I cleaned up most of the scattered scratches either with 1500 micromesh or 400-grit paper and then rubbed the entire area of wood with the 1500 followed by 3600. The result was, as one reader of another recent blog commented, baby smooth. I also only had to re-stain a few small patches of the wood, not counting the rim.The stem required heavy sanding with 400-grit paper to fix all of the scratches, teeth chatter and uneven bit, followed by 1500 and then 3600 micromesh.
When I had prepped the pieces better than I had ever done before, the buffing brought out a brilliant, dark reddish luster. CONCLUSION
I emailed my blog-in-progress to a retired engineer friend of mine, who looked over the text and photos and called me to arrange a meeting at McDonald’s the next morning. Armed with my laptop, an iced coffee and two printouts of the ash removal system patent that even I could see did not match the device used in the Ever Dry, I was relieved when I saw my friend walk through the door.

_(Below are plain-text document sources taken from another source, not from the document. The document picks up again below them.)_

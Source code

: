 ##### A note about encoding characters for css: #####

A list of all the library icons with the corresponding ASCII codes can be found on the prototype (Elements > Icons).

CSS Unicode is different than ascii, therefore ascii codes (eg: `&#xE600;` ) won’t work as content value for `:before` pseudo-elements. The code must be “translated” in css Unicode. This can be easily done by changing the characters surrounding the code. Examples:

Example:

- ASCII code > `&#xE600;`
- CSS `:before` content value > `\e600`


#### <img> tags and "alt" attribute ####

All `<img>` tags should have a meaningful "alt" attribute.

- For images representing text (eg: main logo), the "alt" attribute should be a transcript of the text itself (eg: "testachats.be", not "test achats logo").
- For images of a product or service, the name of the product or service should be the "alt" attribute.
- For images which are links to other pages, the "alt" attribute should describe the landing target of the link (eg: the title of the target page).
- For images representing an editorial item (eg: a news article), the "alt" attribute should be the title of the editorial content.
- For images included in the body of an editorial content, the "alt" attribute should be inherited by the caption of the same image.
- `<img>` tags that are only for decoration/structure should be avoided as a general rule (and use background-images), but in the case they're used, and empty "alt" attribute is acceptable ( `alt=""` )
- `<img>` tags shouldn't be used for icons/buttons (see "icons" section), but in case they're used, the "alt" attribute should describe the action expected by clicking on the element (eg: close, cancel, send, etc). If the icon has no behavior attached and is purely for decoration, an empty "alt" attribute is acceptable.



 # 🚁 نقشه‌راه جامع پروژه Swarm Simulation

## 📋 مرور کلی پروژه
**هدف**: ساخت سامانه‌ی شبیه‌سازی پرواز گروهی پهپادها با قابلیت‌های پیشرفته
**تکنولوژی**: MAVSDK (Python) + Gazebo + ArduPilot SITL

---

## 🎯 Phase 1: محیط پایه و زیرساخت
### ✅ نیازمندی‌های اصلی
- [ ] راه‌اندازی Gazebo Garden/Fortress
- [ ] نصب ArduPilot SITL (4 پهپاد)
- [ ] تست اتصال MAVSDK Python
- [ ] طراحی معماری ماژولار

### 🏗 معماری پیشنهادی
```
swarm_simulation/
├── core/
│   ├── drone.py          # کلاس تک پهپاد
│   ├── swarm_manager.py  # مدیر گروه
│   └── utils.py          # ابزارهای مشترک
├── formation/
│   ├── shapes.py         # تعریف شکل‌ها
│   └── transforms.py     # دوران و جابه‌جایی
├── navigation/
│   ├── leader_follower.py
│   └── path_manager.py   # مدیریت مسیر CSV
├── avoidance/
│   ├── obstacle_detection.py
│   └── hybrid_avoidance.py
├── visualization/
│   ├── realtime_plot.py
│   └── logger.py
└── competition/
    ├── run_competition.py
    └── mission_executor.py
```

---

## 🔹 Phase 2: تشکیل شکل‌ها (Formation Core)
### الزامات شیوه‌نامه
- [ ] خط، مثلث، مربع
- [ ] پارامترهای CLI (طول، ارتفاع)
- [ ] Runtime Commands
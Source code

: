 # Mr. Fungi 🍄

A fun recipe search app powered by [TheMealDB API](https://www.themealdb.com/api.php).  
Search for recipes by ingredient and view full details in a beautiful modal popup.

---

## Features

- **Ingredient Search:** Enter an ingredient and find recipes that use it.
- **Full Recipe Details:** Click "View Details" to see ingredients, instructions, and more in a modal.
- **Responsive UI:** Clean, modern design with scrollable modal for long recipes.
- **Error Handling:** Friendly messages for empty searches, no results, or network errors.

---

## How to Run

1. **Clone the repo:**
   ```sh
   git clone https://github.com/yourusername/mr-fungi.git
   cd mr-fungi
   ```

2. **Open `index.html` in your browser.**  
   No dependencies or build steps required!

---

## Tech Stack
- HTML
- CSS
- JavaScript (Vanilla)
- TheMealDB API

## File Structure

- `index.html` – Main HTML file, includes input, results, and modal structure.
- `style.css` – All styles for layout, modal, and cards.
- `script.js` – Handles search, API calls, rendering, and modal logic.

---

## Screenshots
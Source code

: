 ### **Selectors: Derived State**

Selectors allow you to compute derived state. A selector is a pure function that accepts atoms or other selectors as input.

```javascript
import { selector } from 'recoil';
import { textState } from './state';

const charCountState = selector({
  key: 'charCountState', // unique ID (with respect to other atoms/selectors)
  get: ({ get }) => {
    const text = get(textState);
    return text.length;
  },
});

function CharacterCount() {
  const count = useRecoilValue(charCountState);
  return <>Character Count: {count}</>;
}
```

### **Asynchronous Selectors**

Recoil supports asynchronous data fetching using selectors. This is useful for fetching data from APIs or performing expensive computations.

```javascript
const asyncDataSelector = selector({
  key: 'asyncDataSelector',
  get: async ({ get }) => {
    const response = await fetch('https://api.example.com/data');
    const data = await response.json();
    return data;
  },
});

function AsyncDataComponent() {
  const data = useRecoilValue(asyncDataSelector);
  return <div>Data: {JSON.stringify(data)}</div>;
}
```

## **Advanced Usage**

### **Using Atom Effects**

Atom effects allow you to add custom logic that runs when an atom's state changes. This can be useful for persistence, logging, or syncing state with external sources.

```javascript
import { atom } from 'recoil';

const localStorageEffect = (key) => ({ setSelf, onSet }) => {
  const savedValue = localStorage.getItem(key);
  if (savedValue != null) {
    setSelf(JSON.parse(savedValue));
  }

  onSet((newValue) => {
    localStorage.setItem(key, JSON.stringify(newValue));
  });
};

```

Confirming my conclusion concerning what the valve was not, my friend determined by the design and placement of the device that it was some sort of ventilator, however obtuse in planning and execution, that was intended to release heat and maybe even to collect moisture and small pieces of tobacco with the valve extended almost all the way. The engineer’s analysis made sense, and, happy to have an explanation of the atypical screw valve to present in this blog space, I embraced it.
At that time, I experienced another one of my moments of clarity. Seeing the intentional groove cut into the wood, I suggested that it would accommodate storage of the device with the valve retracted at times when the pipe was not being enjoyed. The engineer concurred.
Still later, while making the extensive but necessary revisions to my original version that had been debunked by the good engineer, I recalled an enlightening and lengthy online article concerning and titled “The Revolution of the System Pipe,” by Don Duco. The general knowledge and research behind the study of the evolution of system pipes around the globe is exhaustive.
I flashed on a description of the original Kirsten metal pipes with screw-on briar bowls and their inclusion of a closure system between the bowl and the shank that accomplished the same result of the screw valve on the Jenkins, and realized the design of the mechanism in the Jenkins pipe was nothing more than an adaptation of the early Kirsten, despite the newer, cruder method.
Still, whoever owned the Jenkins pipe brand must have been a frustrated engineer, if only by the aesthetic evidence, for being inspired by the notion of screwing something that, when the pipe is being enjoyed, dangles downward with an obvious and alarming attraction of attention. Besides, anyone, whether or not a connoisseur of pipes but not familiar with the Jenkins system, seeing one with the head of a screw in the bottom of it, would think it some sort of jury-rigged attempt to hold the pipe together.
As my father often pointed out, it takes all kinds.